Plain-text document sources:
──────────

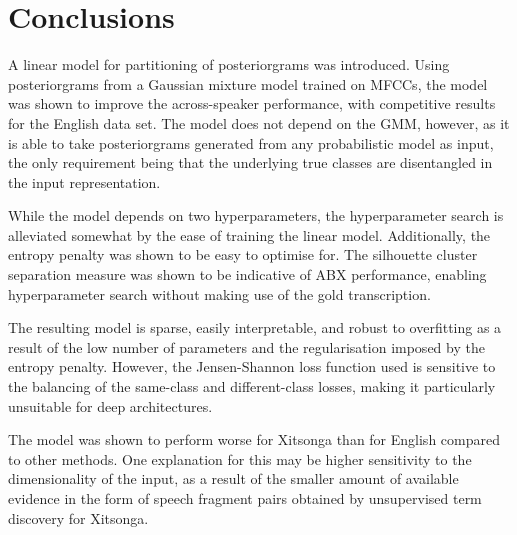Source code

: \section{Conclusions}
A linear model for partitioning of posteriorgrams was introduced.
Using posteriorgrams from a Gaussian mixture model trained on MFCCs, the model was shown to improve the across-speaker performance, with competitive  results for the English data set.
The model does not depend on the GMM, however, as it is able to take posteriorgrams generated from any probabilistic model as input, the only requirement being that the underlying true classes are disentangled in the input representation.

While the model depends on two hyperparameters, the hyperparameter search is alleviated somewhat by the ease of training the linear model.
Additionally, the entropy penalty was shown to be easy to optimise for.
The silhouette cluster separation measure was shown to be indicative of ABX performance, enabling hyperparameter search without making use of the gold transcription.

The resulting model is sparse, easily interpretable, and robust to overfitting as a result of the low number of parameters and the regularisation imposed by the entropy penalty.
However, the Jensen-Shannon loss function used is sensitive to the balancing of the same-class and different-class losses, making it particularly unsuitable for deep architectures.

The model was shown to perform worse for Xitsonga than for English compared to other methods.
One explanation for this may be higher sensitivity to the dimensionality of the input, as a result of the smaller amount of available evidence in the form of speech fragment pairs obtained by unsupervised term discovery for Xitsonga.


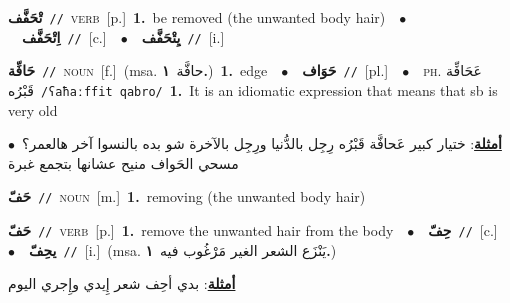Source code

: \documentclass[10pt,a4paper,twoside]{article} %
\begin{document}
\begin{multicols}{2}
{\setlength\topsep{0pt}\textbf{\foreignlanguage{arabic}{تْحَفَّف}}\ {\color{gray}\texttt{//}\color{black}}\ \textsc{verb}\ [p.]\ \textbf{1.}~be removed (the unwanted body hair)\ \ $\bullet$\ \ \setlength\topsep{0pt}\textbf{\foreignlanguage{arabic}{اِتْحَفَّف}}\ {\color{gray}\texttt{//}\color{black}}\ [c.]\ \ $\bullet$\ \ \setlength\topsep{0pt}\textbf{\foreignlanguage{arabic}{يِتْحَفَّف}}\ {\color{gray}\texttt{//}\color{black}}\ [i.]\ } \vspace{2mm}

{\setlength\topsep{0pt}\textbf{\foreignlanguage{arabic}{حَافِّة}}\ {\color{gray}\texttt{//}\color{black}}\ \textsc{noun}\ [f.]\ \color{gray}(msa. \foreignlanguage{arabic}{حافَّة}~\foreignlanguage{arabic}{\textbf{١.}})\color{black}\ \textbf{1.}~edge\ \ $\bullet$\ \ \setlength\topsep{0pt}\textbf{\foreignlanguage{arabic}{حَوَاف}}\ {\color{gray}\texttt{//}\color{black}}\ [pl.]\ \ $\bullet$\ \ \textsc{ph.} \color{gray} \foreignlanguage{arabic}{عَحَافِّة قَبْرُه}\color{black}\ {\color{gray}\texttt{/{\sffamily ʕaħaːffit qabro}/}\color{black}}\ \textbf{1.}~It is an idiomatic expression that means that sb is very old\  \begin{flushright}\color{gray}\foreignlanguage{arabic}{\textbf{\underline{\foreignlanguage{arabic}{أمثلة}}}: ختيار كبير عَحافَّة قَبْرُه رِجِل بالدُّنيا ورِجِل بالآخرة شو بده بالنسوا آخر هالعمر؟\ $\bullet$\ \  مسحي الحَواف منيح عشانها بتجمع غبرة}\end{flushright}\color{black}} \vspace{2mm}

{\setlength\topsep{0pt}\textbf{\foreignlanguage{arabic}{حَفّ}}\ {\color{gray}\texttt{//}\color{black}}\ \textsc{noun}\ [m.]\ \textbf{1.}~removing (the unwanted body hair)\ } \vspace{2mm}

{\setlength\topsep{0pt}\textbf{\foreignlanguage{arabic}{حَفّ}}\ {\color{gray}\texttt{//}\color{black}}\ \textsc{verb}\ [p.]\ \textbf{1.}~remove the unwanted hair from the body\ \ $\bullet$\ \ \setlength\topsep{0pt}\textbf{\foreignlanguage{arabic}{حِفّ}}\ {\color{gray}\texttt{//}\color{black}}\ [c.]\ \ $\bullet$\ \ \setlength\topsep{0pt}\textbf{\foreignlanguage{arabic}{يحِفّ}}\ {\color{gray}\texttt{//}\color{black}}\ [i.]\ \color{gray}(msa. \foreignlanguage{arabic}{يَنْزَع الشعر الغير مَرْغُوب فيه}~\foreignlanguage{arabic}{\textbf{١.}})\color{black}\  \begin{flushright}\color{gray}\foreignlanguage{arabic}{\textbf{\underline{\foreignlanguage{arabic}{أمثلة}}}: بدي أحِف شعر إِيدي وإِجري اليوم}\end{flushright}\color{black}} \vspace{2mm}


\end{multicols}
\end{document}
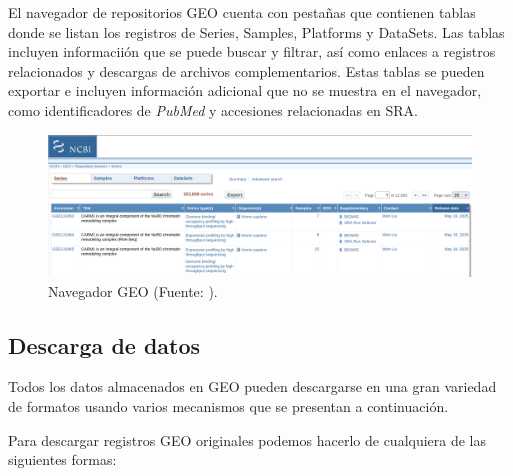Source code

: El navegador de repositorios GEO cuenta con pestañas que contienen tablas donde se listan los registros de Series, Samples, Platforms y DataSets. Las tablas incluyen informaciión que se 
puede buscar y filtrar, así como enlaces a registros relacionados y descargas de archivos complementarios. Estas tablas se pueden exportar e incluyen información adicional que no se muestra
en el navegador, como identificadores de \textit{PubMed} y accesiones relacionadas en SRA.

\begin{figure}[h]
    \centering
    \includegraphics[width=1\textwidth]{../img/geo-browser.png}
    \caption{Navegador GEO (Fuente: \cite{geo-browse}).}
\end{figure}

\subsection{Descarga de datos}

Todos los datos almacenados en GEO pueden descargarse en una gran variedad de formatos usando varios mecanismos que se presentan a continuación.

Para descargar registros GEO originales podemos hacerlo de cualquiera de las siguientes formas:

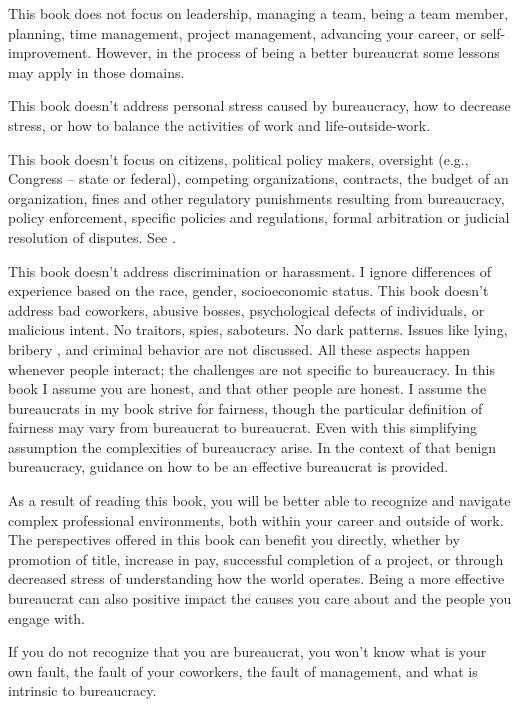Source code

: This book does not focus on leadership, managing a team, being a team member, planning, time management, project management, advancing your career, or self-improvement. However, in the process of being a better bureaucrat some lessons may apply in those domains.

This book doesn't address personal stress caused by bureaucracy, how to decrease stress, or how to balance the activities of work and life-outside-work. 


This book doesn't focus on citizens, political policy makers, oversight (e.g., Congress -- state or federal), competing organizations, contracts, the budget of an organization, fines and other regulatory punishments resulting from bureaucracy, policy enforcement, specific policies and regulations, formal arbitration or judicial resolution of disputes. See \cite{1991_Wilson}.

This book doesn't address discrimination or harassment. I ignore differences of experience based on the race, gender, socioeconomic status. This book doesn't address bad coworkers, abusive bosses, psychological defects of individuals, or malicious intent. No traitors, spies, saboteurs. No dark patterns. Issues like lying, bribery \cite{2021_Ang}, and criminal behavior are not discussed. All these aspects happen whenever people interact; the challenges are not specific to bureaucracy. In this book I assume you are honest, and that other people are honest.  
I assume the bureaucrats in my book strive for fairness, though the particular definition of fairness may vary from bureaucrat to bureaucrat. 
Even with this simplifying assumption the complexities of bureaucracy arise. In the context of that benign bureaucracy, guidance on how to be an effective bureaucrat is provided.


As a result of reading this book, you will be better able to recognize and navigate complex professional environments, both within your career and outside of work. The perspectives offered in this book can benefit you directly, whether by promotion of title, increase in pay, successful completion of a project, or through decreased stress of understanding how the world operates. Being a more effective bureaucrat can also positive impact the causes you care about and the people you engage with.

If you do not recognize that you are bureaucrat, you won't know what is your own fault, the fault of your coworkers, the fault of management, and what is intrinsic to bureaucracy. 

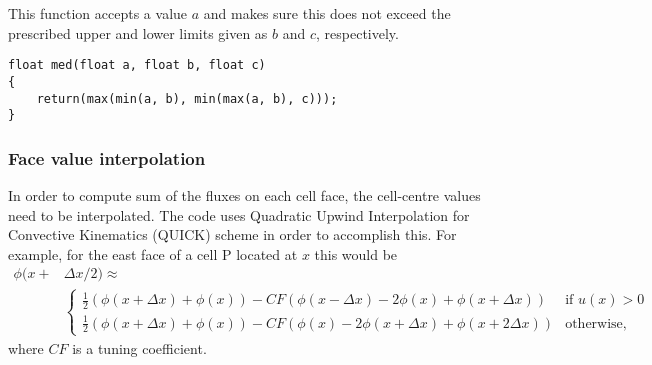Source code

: \documentclass[notitlepage]{article}
\begin{document}
This function accepts a value $a$ and makes sure this does not exceed the prescribed
upper and lower limits given as $b$ and $c$, respectively.

\begin{lstlisting}[style=myCpp]
float med(float a, float b, float c)
{
	return(max(min(a, b), min(max(a, b), c)));
}
\end{lstlisting}

\subsubsection{Face value interpolation}

In order to compute sum of the fluxes on each cell face, the cell-centre values
need to be interpolated.
The code uses Quadratic Upwind Interpolation for Convective Kinematics (QUICK) scheme in order to accomplish this. 
For example, for the east face of a cell P located at $x$ this would be
%
\begin{equation}
\begin{aligned}
\phi(x+&\Delta x/2) \approx \\
&\begin{cases}
	\frac{1}{2}(\phi(x + \Delta x) + \phi(x)) - CF (\phi(x- \Delta x) -2 \phi(x) + \phi(x+\Delta x)) & \mbox{if } u(x)>0 \\
	\frac{1}{2}(\phi(x + \Delta x) + \phi(x)) - CF (\phi(x) -2 \phi(x+\Delta x) + \phi(x+2\Delta x)) & \mbox{otherwise,}
\end{cases} 
\end{aligned}
\end{equation}
%
where $CF$ is a tuning coefficient.
\end{document}
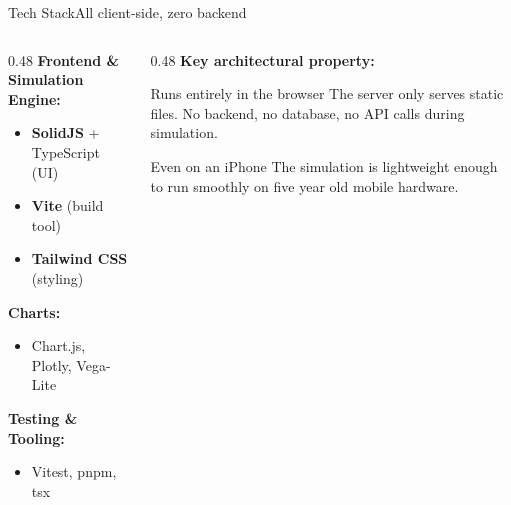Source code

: \begin{frame}[t]{Tech Stack}{All client-side, zero backend}

  \begin{columns}[T]
    \begin{column}{0.48\textwidth}
      \textbf{Frontend \& Simulation Engine:}
      \begin{itemize}
        \item \textbf{SolidJS} + TypeScript (UI)
        \item \textbf{Vite} (build tool)
        \item \textbf{Tailwind CSS} (styling)
      \end{itemize}

      \vspace{0.3cm}
      \textbf{Charts:}
      \begin{itemize}
        \item Chart.js, Plotly, Vega{-}Lite
      \end{itemize}

      \vspace{0.3cm}
      \textbf{Testing \& Tooling:}
      \begin{itemize}
        \item Vitest, pnpm, tsx
      \end{itemize}
    \end{column}

    \begin{column}{0.48\textwidth}
      \textbf{Key architectural property:}

      \vspace{0.2cm}
      \begin{block}{Runs entirely in the browser}
        The server only serves static files.
        No backend, no database, no API calls
        during simulation.
      \end{block}

      \vspace{0.2cm}
      \begin{exampleblock}{Even on an iPhone}
        The simulation is lightweight enough to
        run smoothly on five year old mobile hardware.
      \end{exampleblock}
    \end{column}
  \end{columns}

\end{frame}
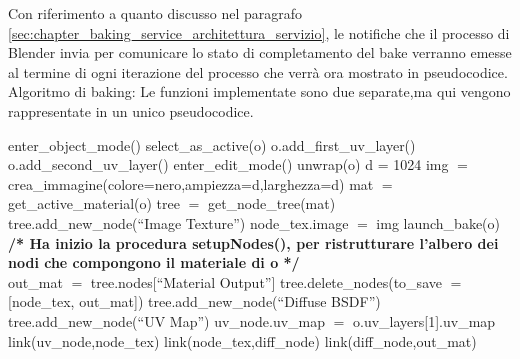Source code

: Con riferimento a quanto discusso nel paragrafo \ref{sec:chapter_baking_service_architettura_servizio}, le notifiche che il processo di Blender invia per comunicare lo stato di completamento del bake verranno emesse al termine di ogni iterazione del processo che verrà ora mostrato in pseudocodice.
\newpage
Algoritmo di baking: Le funzioni implementate sono due separate,ma qui vengono rappresentate in un unico pseudocodice.
\\
\begin{algorithm}[H]
	 {
  		 {
  			 {
      			enter\_object\_mode()\;
	  			select\_as\_active(o)\; 
	 			o.add\_first\_uv\_layer()\; 
	  			o.add\_second\_uv\_layer()\; 
				enter\_edit\_mode()\; 
				unwrap(o)\;
     		}
     		d = 1024\;
			img $=$ crea\_immagine(colore=nero,ampiezza=d,larghezza=d)\;
			mat $=$ get\_active\_material(o)\;
			tree $=$ get\_node\_tree(mat)\;
			tree.add\_new\_node(“Image Texture”)\;
			node\_tex.image $=$ img\;
			launch\_bake(o)\;
			\textbf{/* Ha inizio la procedura setupNodes(), 
			per ristrutturare l'albero dei nodi che compongono 
			il materiale di o */}
			\\
			out\_mat $=$ tree.nodes[“Material Output”]\;
			tree.delete\_nodes(to\_save $=$ [node\_tex, out\_mat])\;
			tree.add\_new\_node(“Diffuse BSDF”)\;
			tree.add\_new\_node(“UV Map”)\;
			uv\_node.uv\_map $=$ o.uv\_layers[1].uv\_map\;
			link(uv\_node,node\_tex)\;
			link(node\_tex,diff\_node)\;
			link(diff\_node,out\_mat)\;
		}
	}
\end{algorithm}

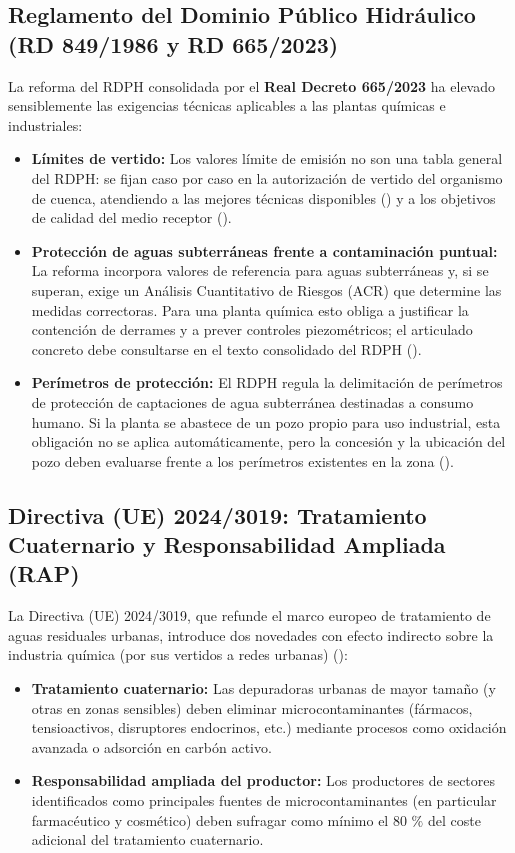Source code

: \documentclass{report}
\begin{document}
\subsection{Reglamento del Dominio Público Hidráulico (RD 849/1986 y RD 665/2023)}
La reforma del RDPH consolidada por el \textbf{Real Decreto 665/2023} ha elevado sensiblemente las exigencias técnicas aplicables a las plantas químicas e industriales:
\begin{itemize}
    \item \textbf{Límites de vertido:} Los valores límite de emisión no son una tabla general del RDPH: se fijan caso por caso en la autorización de vertido del organismo de cuenca, atendiendo a las mejores técnicas disponibles (\cite{CWW_BREF_2016}) y a los objetivos de calidad del medio receptor (\cite{TRLA2001, RDPH1986}).
    \item \textbf{Protección de aguas subterráneas frente a contaminación puntual:} La reforma incorpora valores de referencia para aguas subterráneas y, si se superan, exige un Análisis Cuantitativo de Riesgos (ACR) que determine las medidas correctoras. Para una planta química esto obliga a justificar la contención de derrames y a prever controles piezométricos; el articulado concreto debe consultarse en el texto consolidado del RDPH (\cite{RDPH1986}).
    \item \textbf{Perímetros de protección:} El RDPH regula la delimitación de perímetros de protección de captaciones de agua subterránea destinadas a consumo humano. Si la planta se abastece de un pozo propio para uso industrial, esta obligación no se aplica automáticamente, pero la concesión y la ubicación del pozo deben evaluarse frente a los perímetros existentes en la zona (\cite{RDPH1986}).
\end{itemize}

\subsection{Directiva (UE) 2024/3019: Tratamiento Cuaternario y Responsabilidad Ampliada (RAP)}
La Directiva (UE) 2024/3019, que refunde el marco europeo de tratamiento de aguas residuales urbanas, introduce dos novedades con efecto indirecto sobre la industria química (por sus vertidos a redes urbanas) (\cite{DirectivaUE_2024_3019}):
\begin{itemize}
    \item \textbf{Tratamiento cuaternario:} Las depuradoras urbanas de mayor tamaño (y otras en zonas sensibles) deben eliminar microcontaminantes (fármacos, tensioactivos, disruptores endocrinos, etc.) mediante procesos como oxidación avanzada o adsorción en carbón activo.
    \item \textbf{Responsabilidad ampliada del productor:} Los productores de sectores identificados como principales fuentes de microcontaminantes (en particular farmacéutico y cosmético) deben sufragar como mínimo el $80\text{ \%}$ del coste adicional del tratamiento cuaternario.
\end{itemize}
\end{document}
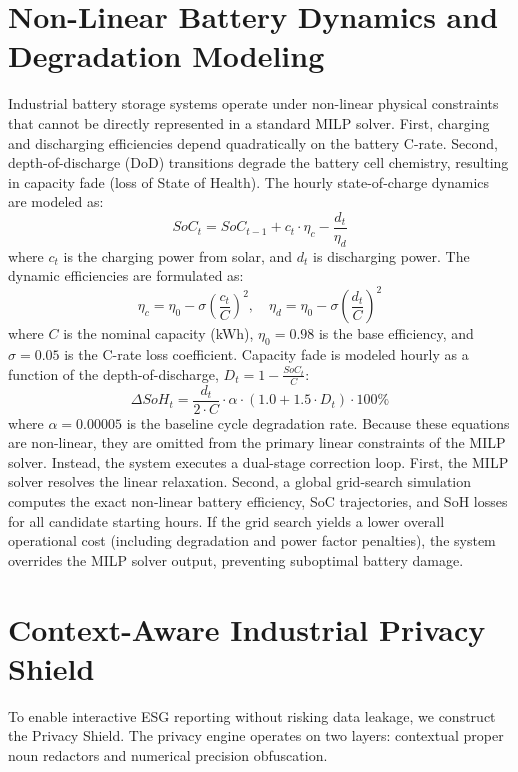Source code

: \documentclass[journal]{IEEEtran}
\begin{document}
\section{Non-Linear Battery Dynamics and Degradation Modeling}
Industrial battery storage systems operate under non-linear physical constraints that cannot be directly represented in a standard MILP solver. First, charging and discharging efficiencies depend quadratically on the battery C-rate. Second, depth-of-discharge (DoD) transitions degrade the battery cell chemistry, resulting in capacity fade (loss of State of Health). The hourly state-of-charge dynamics are modeled as:
\begin{equation}
SoC_t = SoC_{t-1} + c_t \cdot \eta_c - \frac{d_t}{\eta_d}
\label{eq:soc_update}
\end{equation}
where $c_t$ is the charging power from solar, and $d_t$ is discharging power. The dynamic efficiencies are formulated as:
\begin{equation}
\eta_c = \eta_0 - \sigma \left( \frac{c_t}{C} \right)^2, \quad \eta_d = \eta_0 - \sigma \left( \frac{d_t}{C} \right)^2
\label{eq:efficiencies}
\end{equation}
where $C$ is the nominal capacity (kWh), $\eta_0 = 0.98$ is the base efficiency, and $\sigma = 0.05$ is the C-rate loss coefficient. Capacity fade is modeled hourly as a function of the depth-of-discharge, $D_t = 1 - \frac{SoC_t}{C}$:
\begin{equation}
\Delta SoH_t = \frac{d_t}{2 \cdot C} \cdot \alpha \cdot ( 1.0 + 1.5 \cdot D_t ) \cdot 100\%
\label{eq:soh_degradation}
\end{equation}
where $\alpha = 0.00005$ is the baseline cycle degradation rate. Because these equations are non-linear, they are omitted from the primary linear constraints of the MILP solver. Instead, the system executes a dual-stage correction loop. First, the MILP solver resolves the linear relaxation. Second, a global grid-search simulation computes the exact non-linear battery efficiency, SoC trajectories, and SoH losses for all candidate starting hours. If the grid search yields a lower overall operational cost (including degradation and power factor penalties), the system overrides the MILP solver output, preventing suboptimal battery damage.

\section{Context-Aware Industrial Privacy Shield}
To enable interactive ESG reporting without risking data leakage, we construct the Privacy Shield. The privacy engine operates on two layers: contextual proper noun redactors and numerical precision obfuscation.
\end{document}
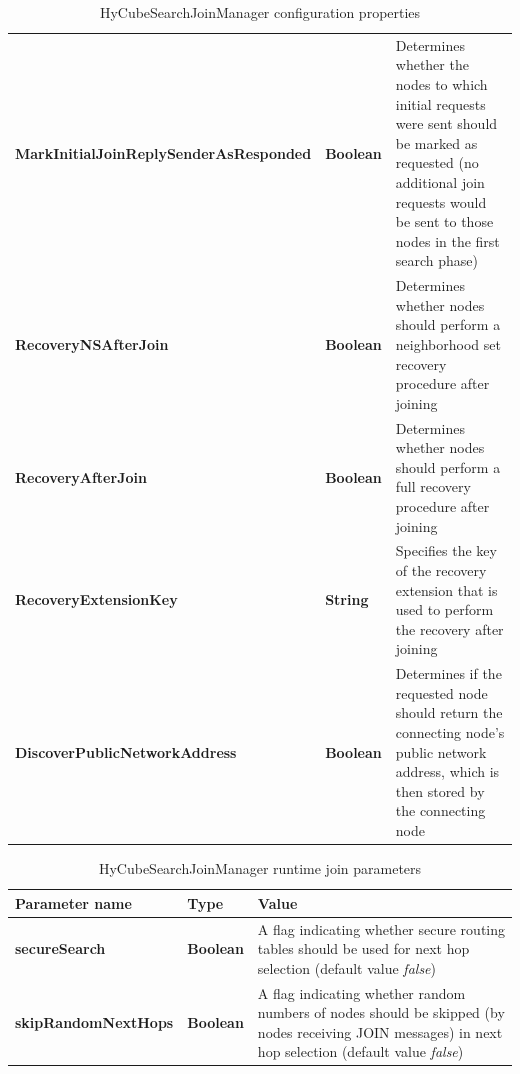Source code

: \begin{table}
\begin{center}
\begin{tabular}{p{5cm} p{1.5cm} p{8.0cm}}
	\textbf{MarkInitialJoinReplySenderAsResponded}		& \textbf{Boolean}				& Determines whether the nodes to which initial requests were sent should be marked as requested (no additional join requests would be sent to those nodes in the first search phase) 			\\[1.5mm]	
	\textbf{RecoveryNSAfterJoin}						& \textbf{Boolean}				& Determines whether nodes should perform a neighborhood set recovery procedure after joining 			\\[1.5mm]	
	\textbf{RecoveryAfterJoin}							& \textbf{Boolean}				& Determines whether nodes should perform a full recovery procedure after joining 			\\[1.5mm]	
	\textbf{RecoveryExtensionKey}						& \textbf{String}				& Specifies the key of the recovery extension that is used to perform the recovery after joining 			\\[1.5mm]	
	\textbf{DiscoverPublicNetworkAddress}				& \textbf{Boolean}				& Determines if the requested node should return the connecting node's public network address, which is then stored by the connecting node		\\[1.5mm]
    \hline
\end{tabular}
\end{center}
\caption{HyCubeSearchJoinManager configuration properties}
\label{tab:libHyCubeSearchJoinManager}
\end{table}



\begin{table}
\scriptsize
\begin{center}
\begin{tabular}{p{2.5cm} p{2cm} p{10cm}}
	\hline
	\textbf{Parameter name}					& \textbf{Type}					& \textbf{Value}					\\[1mm]
    \hline
	\textbf{secureSearch}					& \textbf{Boolean}				& A flag indicating whether secure routing tables should be used for next hop selection (default value \emph{false})			\\[1.5mm]
	\textbf{skipRandomNextHops}				& \textbf{Boolean}				& A flag indicating whether random numbers of nodes should be skipped (by nodes receiving JOIN messages) in next hop selection (default value \emph{false})		\\[1.5mm]
    \hline
\end{tabular}
\end{center}
\caption{HyCubeSearchJoinManager runtime join parameters}
\label{tab:libHyCubeSearchJoinManagerJoinParameters}
\end{table}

──────────

### WHAT THE TASK ASKS
Between and including the line with "Para descargar registros" and the line with "Even with this", repeat every line exactly as it appears above, with pictures left out.

### YOUR SOLUTION
Para descargar registros GEO originales podemos hacerlo de cualquiera de las siguientes formas:

Source code

: This book does not focus on leadership, managing a team, being a team member, planning, time management, project management, advancing your career, or self-improvement. However, in the process of being a better bureaucrat some lessons may apply in those domains.

This book doesn't address personal stress caused by bureaucracy, how to decrease stress, or how to balance the activities of work and life-outside-work. 


This book doesn't focus on citizens, political policy makers, oversight (e.g., Congress -- state or federal), competing organizations, contracts, the budget of an organization, fines and other regulatory punishments resulting from bureaucracy, policy enforcement, specific policies and regulations, formal arbitration or judicial resolution of disputes. See \cite{1991_Wilson}.

This book doesn't address discrimination or harassment. I ignore differences of experience based on the race, gender, socioeconomic status. This book doesn't address bad coworkers, abusive bosses, psychological defects of individuals, or malicious intent. No traitors, spies, saboteurs. No dark patterns. Issues like lying, bribery \cite{2021_Ang}, and criminal behavior are not discussed. All these aspects happen whenever people interact; the challenges are not specific to bureaucracy. In this book I assume you are honest, and that other people are honest.  
I assume the bureaucrats in my book strive for fairness, though the particular definition of fairness may vary from bureaucrat to bureaucrat. 
Even with this simplifying assumption the complexities of bureaucracy arise. In the context of that benign bureaucracy, guidance on how to be an effective bureaucrat is provided.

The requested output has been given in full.